Compagni! Lavoratori!

La frenetica speculazione edilizia e la compravendita di titoli spazzatura che ha segnato l’inizio della crisi è un sintomo della crisi del capitalismo e non la sua causa. Il massiccio piano di salvataggio delle banche da parte del governo, seguito dalla figuraccia dei loro dirigenti che si regalavano bonus disgustosamente grandi, dimostra esattamente chi è che controlla questa società. Banchieri ed altri pirati che attingono alla ricchezza socialmente prodotta, stanno dicendo alla classe lavoratrice “andate a quel paese...”. Dicono i boss della finanza “noi ce la caveremo sempre, perché non sono i politici che possono comandare ai banchieri, ma siamo noi a dir loro cosa fare!”. Sta infatti diventando evidente a tutti che i partiti borghesi non sono altro che bande di speculatori, e le elezioni servono solo per scegliere chi avrà accesso alla lucrosa gestione delle attività capitalistiche.

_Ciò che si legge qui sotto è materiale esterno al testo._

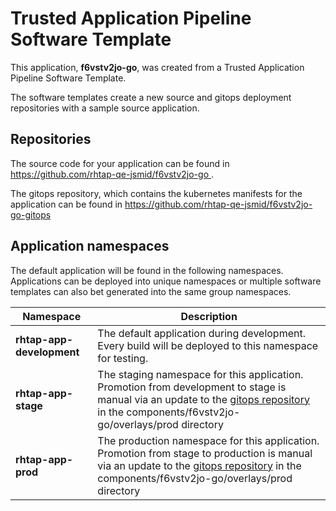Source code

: # Trusted Application Pipeline Software Template

This application, **f6vstv2jo-go**, was created from a Trusted Application Pipeline Software Template.

The software templates create a new source and gitops deployment repositories with a sample source application. 

## Repositories

The source code for your application can be found in [https://github.com/rhtap-qe-jsmid/f6vstv2jo-go ](https://github.com/rhtap-qe-jsmid/f6vstv2jo-go ).
 
The gitops repository, which contains the kubernetes manifests for the application can be found in 
[https://github.com/rhtap-qe-jsmid/f6vstv2jo-go-gitops ](https://github.com/rhtap-qe-jsmid/f6vstv2jo-go-gitops ) 

## Application namespaces 

The default application will be found in the following namespaces. Applications can be deployed into unique namespaces or multiple software templates can also bet generated into the same group namespaces.  

|  Namespace   |  Description   |  
| -------- | -------- |   
| **rhtap-app-development** | The default application during development. Every build will be deployed to this namespace for testing. | 
| **rhtap-app-stage** | The staging namespace for this application. Promotion from development to stage is manual via an update to the [gitops repository](https://github.com/rhtap-qe-jsmid/f6vstv2jo-go-gitops ) in the components/f6vstv2jo-go/overlays/prod directory |  
| **rhtap-app-prod** | The production namespace for this application. Promotion from stage to production is manual via an update to the [gitops repository](https://github.com/rhtap-qe-jsmid/f6vstv2jo-go-gitops ) in the components/f6vstv2jo-go/overlays/prod directory |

Di fronte a questi attacchi intensificati del Capitale, i lavoratori hanno bisogno di stabilire un fronte unico per difendere la qualità della loro vita. Sarà necessario un fronte unico proletario, organizzato come classe, che incorpori sia coloro che hanno un lavoro sia chi non ce l’ha. Dovrà essere incentrato sulle reali esigenze economiche e, in prospettiva, puntare nella direzione di uno sciopero generale. I lavoratori non saranno così ingenui da consegnare il loro destino ad una varia coalizioni di partiti politici, vescovi e benefattori che si offrirebbero spontaneamente di agire per loro conto!

Compagni! Lavoratori!

In Italia, l’avanguardia dei lavoratori è stata costretta ad organizzarsi fuori e contro le organizzazioni sindacali ufficiali, come la CGIL. Questi sindacati sono chiaramente passati dalla parte della borghesia, in quanto sono disposti a modificare tutte le richieste e adattarle alle esigenze dei padroni e all’economia nazionale. Invece di limitarsi ad offrire servizi di consulenza o un’assicurazione per l’auto a basso costo eccetera, i sindacati devono ricordarsi che è la forza ad essere il fattore decisivo, come dimostra l’aumento dei salari del 15% recentemente conquistato dai dipendenti statali durante la recente sollevazione in Egitto.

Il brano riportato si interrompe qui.